>My husband and I are on the same page about the major things – finances, beliefs, roles in marriage. It’s awesome. I think that’s the way it should be when you’re yoked with someone in marriage. The little things we aren’t so agreeable on, like music and books and whatnot.
Last night we both affirmed that even while this situation really can stink sometimes, we are both willing to have it God’s way rather than our way. In our entire relationship of 7.5 years, I’m not sure we’ve had more than six months of normalcy, whatever the heck that is! It’s always been a challenge, and I won’t say struggle because we’ve approached it with positive attitudes.
We realize that it may never be “our turn” to relax, get comfortable, have a house with 2.5 kiddos and a picket fence or whatever the American dream is. We are okay with that. We may always be challenged in our walk as spouses, and we would rather have it that way.
Aaron just got done reading Through Painted Deserts by Donald Miller, I daresay one of his favorite authors. I have been thinking about this all week… and our thought patterns converged last night amidst my emotional freaking out I do every once in awhile.
I can’t even express how awesome it is to be led by a man who loves the Lord and loves me with all of his heart.
I know what he will say if I have an opportunity to do short-term missions, or give financially to a ministry, before I even ask. He’s a yes-man, but not in a bad way. He supports me and my personal ministry 100% and always wants the best for me, and for us. I’ve never had someone affirm me like that in all my life.
Slowly we can see God working in our current situation even more, and we know that whatever the outcome is, it will be for His glory and His glory only. We’ve wanted nothing more out of our relationship, though we haven’t always acted on that.
Things have been working out financially. That’s a huge answer to prayer. Challenge yourself in obedience to give the Lord ten percent off the top and see what He will do!

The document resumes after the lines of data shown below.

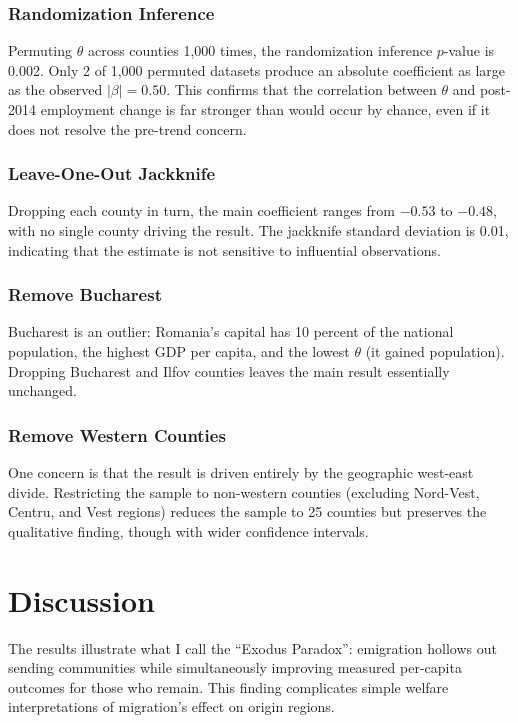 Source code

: \documentclass[12pt]{article}
\begin{document}
\subsubsection*{Randomization Inference} Permuting $\theta$ across counties 1,000 times, the randomization inference $p$-value is 0.002. Only 2 of 1,000 permuted datasets produce an absolute coefficient as large as the observed $|\beta| = 0.50$. This confirms that the correlation between $\theta$ and post-2014 employment change is far stronger than would occur by chance, even if it does not resolve the pre-trend concern.

\subsubsection*{Leave-One-Out Jackknife} Dropping each county in turn, the main coefficient ranges from $-0.53$ to $-0.48$, with no single county driving the result. The jackknife standard deviation is 0.01, indicating that the estimate is not sensitive to influential observations.

\subsubsection*{Remove Bucharest} Bucharest is an outlier: Romania's capital has 10 percent of the national population, the highest GDP per capita, and the lowest $\theta$ (it gained population). Dropping Bucharest and Ilfov counties leaves the main result essentially unchanged.

\subsubsection*{Remove Western Counties} One concern is that the result is driven entirely by the geographic west-east divide. Restricting the sample to non-western counties (excluding Nord-Vest, Centru, and Vest regions) reduces the sample to 25 counties but preserves the qualitative finding, though with wider confidence intervals.




\section{Discussion}

The results illustrate what I call the ``Exodus Paradox'': emigration hollows out sending communities while simultaneously improving measured per-capita outcomes for those who remain. This finding complicates simple welfare interpretations of migration's effect on origin regions.
\end{document}
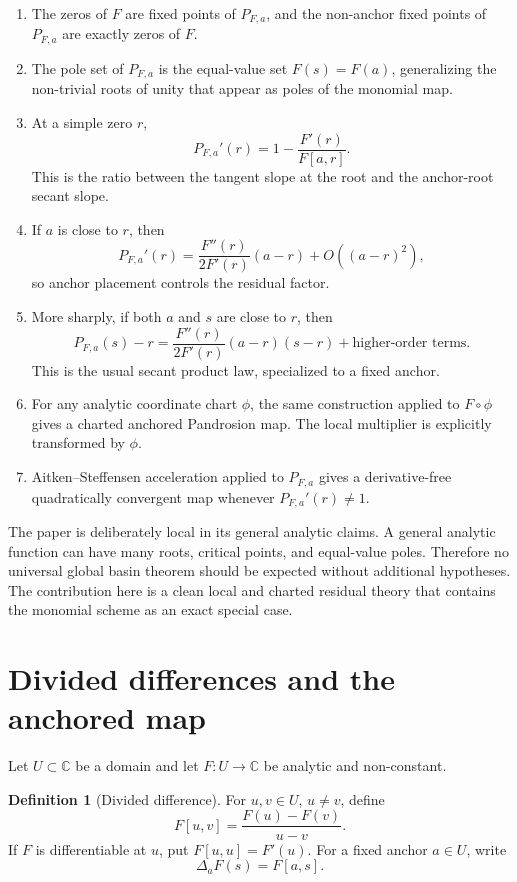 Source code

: \documentclass[11pt]{article}
\theoremstyle{definition}
\newtheorem{definition}[theorem]{Definition}
\newcommand{\C}{\mathbb{C}}
\begin{document}
\begin{enumerate}[label=\textup{(\roman*)},leftmargin=*]
\item The zeros of $F$ are fixed points of $P_{F,a}$, and the non-anchor fixed points of $P_{F,a}$ are exactly zeros of $F$.
\item The pole set of $P_{F,a}$ is the equal-value set $F(s)=F(a)$, generalizing the non-trivial roots of unity that appear as poles of the monomial map.
\item At a simple zero $r$,
\[
        P_{F,a}'(r)=1-\frac{F'(r)}{F[a,r]}.
\]
This is the ratio between the tangent slope at the root and the anchor-root secant slope.
\item If $a$ is close to $r$, then
\[
        P_{F,a}'(r)=\frac{F''(r)}{2F'(r)}(a-r)+O((a-r)^2),
\]
so anchor placement controls the residual factor.
\item More sharply, if both $a$ and $s$ are close to $r$, then
\[
        P_{F,a}(s)-r=\frac{F''(r)}{2F'(r)}(a-r)(s-r)+\text{higher-order terms}.
\]
This is the usual secant product law, specialized to a fixed anchor.
\item For any analytic coordinate chart $\phi$, the same construction applied to $F\circ\phi$ gives a charted anchored Pandrosion map.  The local multiplier is explicitly transformed by $\phi$.
\item Aitken--Steffensen acceleration applied to $P_{F,a}$ gives a derivative-free quadratically convergent map whenever $P_{F,a}'(r)\ne1$.
\end{enumerate}

The paper is deliberately local in its general analytic claims.  A general analytic function can have many roots, critical points, and equal-value poles.  Therefore no universal global basin theorem should be expected without additional hypotheses.  The contribution here is a clean local and charted residual theory that contains the monomial scheme as an exact special case.

\section{Divided differences and the anchored map}

Let $U\subset\C$ be a domain and let $F:U\to\C$ be analytic and non-constant.

\begin{definition}[Divided difference]
For $u,v\in U$, $u\ne v$, define
\[
        F[u,v]=\frac{F(u)-F(v)}{u-v}.
\]
If $F$ is differentiable at $u$, put $F[u,u]=F'(u)$.
For a fixed anchor $a\in U$, write
\[
        \Delta_aF(s)=F[a,s].
\]
\end{definition}
\end{document}
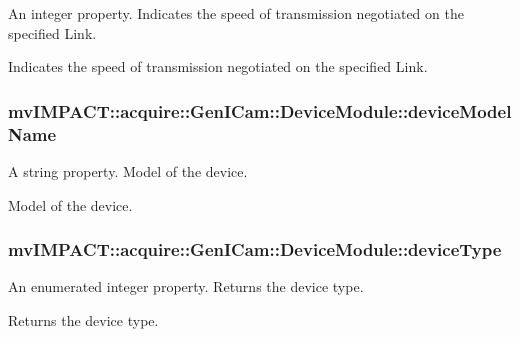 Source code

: An integer property. Indicates the speed of transmission negotiated on the specified Link. 

Indicates the speed of transmission negotiated on the specified Link. \hypertarget{classmv_i_m_p_a_c_t_1_1acquire_1_1_gen_i_cam_1_1_device_module_a69198a07064e23d20df49a09471d5634}{
\subsubsection[{device\+Model\+Name}]{ mv\+I\+M\+P\+A\+C\+T\+::acquire\+::\+Gen\+I\+Cam\+::\+Device\+Module\+::device\+Model\+Name}}\label{classmv_i_m_p_a_c_t_1_1acquire_1_1_gen_i_cam_1_1_device_module_a69198a07064e23d20df49a09471d5634}


A string property. Model of the device. 

Model of the device. \hypertarget{classmv_i_m_p_a_c_t_1_1acquire_1_1_gen_i_cam_1_1_device_module_a6b240ba418a9d63a872da61b7b718fb5}{
\subsubsection[{device\+Type}]{ mv\+I\+M\+P\+A\+C\+T\+::acquire\+::\+Gen\+I\+Cam\+::\+Device\+Module\+::device\+Type}}\label{classmv_i_m_p_a_c_t_1_1acquire_1_1_gen_i_cam_1_1_device_module_a6b240ba418a9d63a872da61b7b718fb5}


An enumerated integer property. Returns the device type. 

Returns the device type.

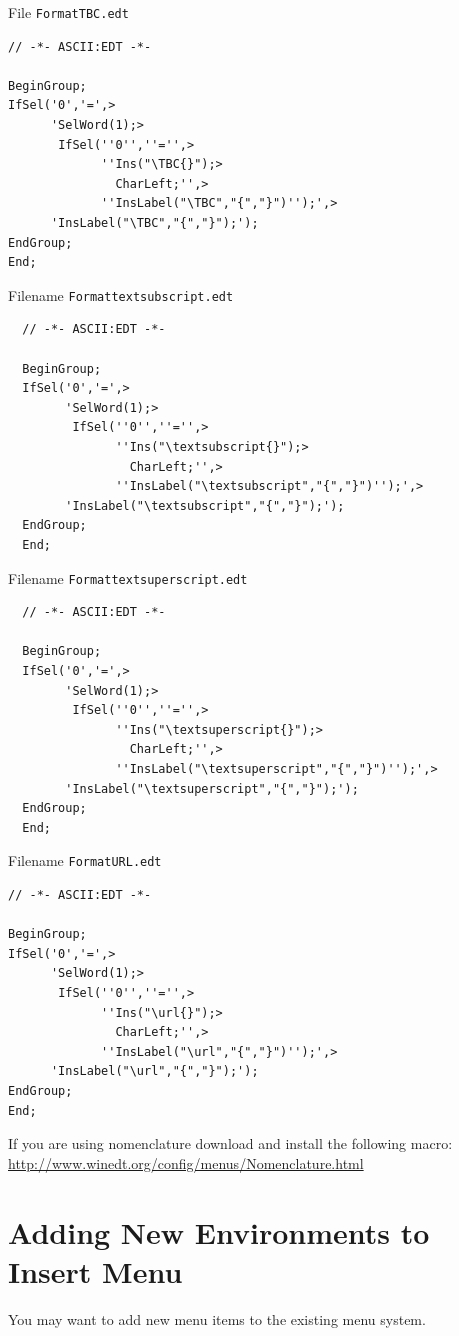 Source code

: File \texttt{FormatTBC.edt}
\begin{lstlisting}
// -*- ASCII:EDT -*-

BeginGroup;
IfSel('0','=',>
      'SelWord(1);>
       IfSel(''0'',''='',>
             ''Ins("\TBC{}");>
               CharLeft;'',>
             ''InsLabel("\TBC","{","}")'');',>
      'InsLabel("\TBC","{","}");');
EndGroup;
End;
\end{lstlisting}


Filename \texttt{Formattextsubscript.edt}
\begin{lstlisting}
  // -*- ASCII:EDT -*-

  BeginGroup;
  IfSel('0','=',>
        'SelWord(1);>
         IfSel(''0'',''='',>
               ''Ins("\textsubscript{}");>
                 CharLeft;'',>
               ''InsLabel("\textsubscript","{","}")'');',>
        'InsLabel("\textsubscript","{","}");');
  EndGroup;
  End;
\end{lstlisting}


Filename \texttt{Formattextsuperscript.edt}
\begin{lstlisting}
  // -*- ASCII:EDT -*-

  BeginGroup;
  IfSel('0','=',>
        'SelWord(1);>
         IfSel(''0'',''='',>
               ''Ins("\textsuperscript{}");>
                 CharLeft;'',>
               ''InsLabel("\textsuperscript","{","}")'');',>
        'InsLabel("\textsuperscript","{","}");');
  EndGroup;
  End;
\end{lstlisting}

Filename \texttt{FormatURL.edt}
\begin{lstlisting}
// -*- ASCII:EDT -*-

BeginGroup;
IfSel('0','=',>
      'SelWord(1);>
       IfSel(''0'',''='',>
             ''Ins("\url{}");>
               CharLeft;'',>
             ''InsLabel("\url","{","}")'');',>
      'InsLabel("\url","{","}");');
EndGroup;
End;
\end{lstlisting}


If you are using nomenclature download and install the following macro:\\
\url{http://www.winedt.org/config/menus/Nomenclature.html}

\section{Adding New Environments to Insert Menu}

You may want to add new menu items to the existing menu system.

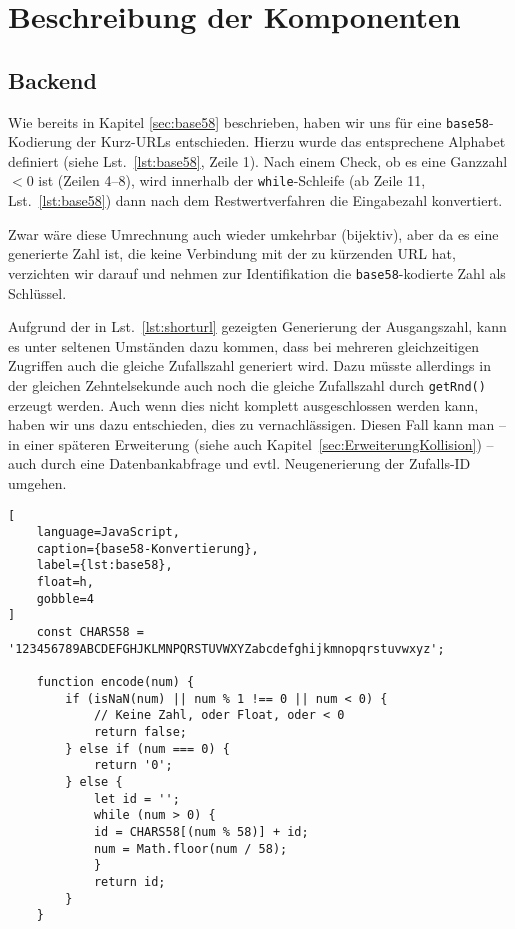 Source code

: \documentclass[a4paper,11pt,DIV=12,overfullrule=on]{scrreprt}%
\begin{document}
\section{Beschreibung der Komponenten}
\subsection{Backend}
Wie bereits in Kapitel \ref{sec:base58} beschrieben, haben wir uns für eine \texttt{base58}-Kodierung der Kurz-\ac{URL}s entschieden. Hierzu wurde das entsprechene Alphabet definiert (siehe Lst.~\ref{lst:base58}, Zeile 1). Nach einem Check, ob es eine Ganzzahl $< 0$ ist (Zeilen 4–8), wird innerhalb der \texttt{while}-Schleife (ab Zeile 11, Lst.~\ref{lst:base58}) dann nach dem Restwertverfahren die Eingabezahl konvertiert.

Zwar wäre diese Umrechnung auch wieder umkehrbar (bijektiv), aber da es eine generierte Zahl ist, die keine Verbindung mit der zu kürzenden \ac{URL} hat, verzichten wir darauf und nehmen zur Identifikation die \texttt{base58}-kodierte Zahl als Schlüssel.

Aufgrund der in Lst.~\ref{lst:shorturl} gezeigten Generierung der Ausgangszahl, kann es unter seltenen Umständen dazu kommen, dass bei mehreren gleichzeitigen Zugriffen auch die gleiche Zufallszahl generiert wird. Dazu müsste allerdings in der gleichen Zehntelsekunde auch noch die gleiche Zufallszahl durch \texttt{getRnd()} erzeugt werden. Auch wenn dies nicht komplett ausgeschlossen werden kann, haben wir uns dazu entschieden, dies zu vernachlässigen. Diesen Fall kann man – in einer späteren Erweiterung (siehe auch Kapitel~\ref{sec:ErweiterungKollision}) – auch durch eine Datenbankabfrage und evtl. Neugenerierung der Zufalls-ID umgehen.

\begin{lstlisting}[
    language=JavaScript,
    caption={base58-Konvertierung},
    label={lst:base58},
    float=h,
    gobble=4
]
    const CHARS58 = '123456789ABCDEFGHJKLMNPQRSTUVWXYZabcdefghijkmnopqrstuvwxyz';

    function encode(num) {
        if (isNaN(num) || num % 1 !== 0 || num < 0) {
            // Keine Zahl, oder Float, oder < 0
            return false;
        } else if (num === 0) {
            return '0';
        } else {
            let id = '';
            while (num > 0) {
            id = CHARS58[(num % 58)] + id;
            num = Math.floor(num / 58);
            }
            return id;
        }
    }
\end{lstlisting}
\end{document}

He’s brought us from this:
I know that we’re just getting started.
Two things I know for sure: I love that man with my whole heart. And our children will be adorable! 😉
I can’t even begin to dream up what God has for us, both as a couple and individually. I hope He takes us to all reaches of the earth, and to all sorts of people. I hope our children will have a heart like ours, which are slowly being molded into a heart like Jesus’. I want us to leave a legacy that when people look at our lives, they will know without a doubt that we belonged to the Lord and wanted nothing more than to completely surrender our lives to Him.